WORK REQUEST:
Keep the text of the data exactly as it is and omit each picture from the copy.

____________

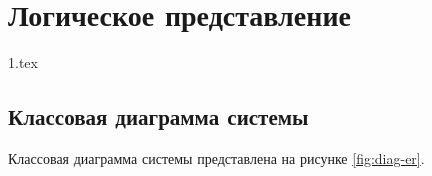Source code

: \section{Логическое представление}
{1.tex}

\subsection{Классовая диаграмма системы}
Классовая диаграмма системы представлена на рисунке \ref{fig:diag-er}.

____________

ANSWER FOR THE TASK:
Source code

: \section{Логическое представление}
{1.tex}

\subsection{Классовая диаграмма системы}
Классовая диаграмма системы представлена на рисунке \ref{fig:diag-er}.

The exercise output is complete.